==== DATA FOR THIS EXERCISE
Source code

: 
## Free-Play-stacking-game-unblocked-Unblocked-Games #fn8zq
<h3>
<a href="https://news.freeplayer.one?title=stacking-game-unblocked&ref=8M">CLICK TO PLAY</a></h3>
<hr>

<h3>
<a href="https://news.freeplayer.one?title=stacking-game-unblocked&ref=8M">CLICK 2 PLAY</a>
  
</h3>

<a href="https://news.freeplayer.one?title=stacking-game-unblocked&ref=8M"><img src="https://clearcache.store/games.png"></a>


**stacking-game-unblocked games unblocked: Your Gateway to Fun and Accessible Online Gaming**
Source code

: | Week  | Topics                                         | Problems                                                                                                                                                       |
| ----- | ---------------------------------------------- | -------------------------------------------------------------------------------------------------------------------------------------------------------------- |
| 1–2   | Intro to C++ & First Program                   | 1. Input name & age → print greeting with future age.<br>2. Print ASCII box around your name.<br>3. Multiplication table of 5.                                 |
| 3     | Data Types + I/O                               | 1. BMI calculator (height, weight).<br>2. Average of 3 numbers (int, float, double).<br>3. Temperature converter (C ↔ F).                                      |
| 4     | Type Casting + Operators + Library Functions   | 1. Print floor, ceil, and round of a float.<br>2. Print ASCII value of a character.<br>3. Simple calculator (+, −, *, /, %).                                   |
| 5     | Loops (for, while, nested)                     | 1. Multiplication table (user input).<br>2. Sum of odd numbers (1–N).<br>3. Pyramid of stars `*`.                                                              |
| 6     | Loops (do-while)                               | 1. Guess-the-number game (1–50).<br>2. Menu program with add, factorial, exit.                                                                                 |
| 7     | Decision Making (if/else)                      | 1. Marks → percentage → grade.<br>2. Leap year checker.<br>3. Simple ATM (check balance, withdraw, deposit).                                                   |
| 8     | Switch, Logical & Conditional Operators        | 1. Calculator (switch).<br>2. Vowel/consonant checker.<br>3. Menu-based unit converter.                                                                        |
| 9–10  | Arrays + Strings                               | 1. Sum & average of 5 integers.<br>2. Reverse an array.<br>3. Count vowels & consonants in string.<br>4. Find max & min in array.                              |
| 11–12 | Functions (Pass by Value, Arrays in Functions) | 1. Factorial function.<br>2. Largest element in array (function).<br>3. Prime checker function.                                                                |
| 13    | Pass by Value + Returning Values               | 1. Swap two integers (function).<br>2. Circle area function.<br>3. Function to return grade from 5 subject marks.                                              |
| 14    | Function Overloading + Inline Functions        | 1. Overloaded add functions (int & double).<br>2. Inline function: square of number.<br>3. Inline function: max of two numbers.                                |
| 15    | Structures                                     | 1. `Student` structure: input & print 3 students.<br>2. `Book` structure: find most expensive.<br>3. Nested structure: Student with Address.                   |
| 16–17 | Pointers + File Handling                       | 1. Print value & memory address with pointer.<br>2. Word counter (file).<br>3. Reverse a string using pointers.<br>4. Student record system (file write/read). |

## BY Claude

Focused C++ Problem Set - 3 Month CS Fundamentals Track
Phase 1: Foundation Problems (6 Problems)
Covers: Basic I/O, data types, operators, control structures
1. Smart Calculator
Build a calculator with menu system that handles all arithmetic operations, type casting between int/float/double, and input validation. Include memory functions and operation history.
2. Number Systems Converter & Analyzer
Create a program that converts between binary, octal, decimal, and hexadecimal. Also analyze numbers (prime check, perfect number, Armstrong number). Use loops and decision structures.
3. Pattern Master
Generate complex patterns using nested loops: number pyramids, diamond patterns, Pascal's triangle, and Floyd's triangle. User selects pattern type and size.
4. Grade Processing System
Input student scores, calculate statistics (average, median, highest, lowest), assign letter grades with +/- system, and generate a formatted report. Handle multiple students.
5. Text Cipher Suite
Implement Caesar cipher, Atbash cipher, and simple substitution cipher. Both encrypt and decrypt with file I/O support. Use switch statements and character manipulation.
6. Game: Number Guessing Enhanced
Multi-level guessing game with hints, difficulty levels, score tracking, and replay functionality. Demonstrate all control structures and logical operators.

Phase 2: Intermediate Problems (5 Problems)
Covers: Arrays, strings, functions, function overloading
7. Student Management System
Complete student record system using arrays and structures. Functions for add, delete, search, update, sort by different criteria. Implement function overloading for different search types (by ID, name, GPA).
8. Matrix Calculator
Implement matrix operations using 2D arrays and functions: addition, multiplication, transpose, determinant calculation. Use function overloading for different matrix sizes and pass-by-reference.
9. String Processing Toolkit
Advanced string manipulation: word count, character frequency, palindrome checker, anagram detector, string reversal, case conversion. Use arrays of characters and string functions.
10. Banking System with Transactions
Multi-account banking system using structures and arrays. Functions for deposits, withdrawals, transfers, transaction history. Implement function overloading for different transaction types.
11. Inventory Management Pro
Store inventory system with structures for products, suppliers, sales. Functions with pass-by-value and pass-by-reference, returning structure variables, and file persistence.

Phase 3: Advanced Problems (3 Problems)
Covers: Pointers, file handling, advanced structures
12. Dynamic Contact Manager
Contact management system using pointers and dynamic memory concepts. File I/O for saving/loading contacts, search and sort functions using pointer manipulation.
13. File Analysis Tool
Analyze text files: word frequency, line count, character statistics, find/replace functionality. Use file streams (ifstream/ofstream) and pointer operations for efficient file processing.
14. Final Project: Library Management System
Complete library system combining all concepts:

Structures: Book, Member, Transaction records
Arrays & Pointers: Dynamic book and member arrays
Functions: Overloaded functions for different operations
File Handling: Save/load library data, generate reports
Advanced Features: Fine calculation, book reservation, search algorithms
========
● **ASSIGNED TASK**: Check each line of the data for "href". Copy the lines where it turns up.

● **REPLY**:
<a href="https://news.freeplayer.one?title=stacking-game-unblocked&ref=8M">CLICK TO PLAY</a></h3>
<a href="https://news.freeplayer.one?title=stacking-game-unblocked&ref=8M">CLICK 2 PLAY</a>
<a href="https://news.freeplayer.one?title=stacking-game-unblocked&ref=8M"><img src="https://clearcache.store/games.png"></a>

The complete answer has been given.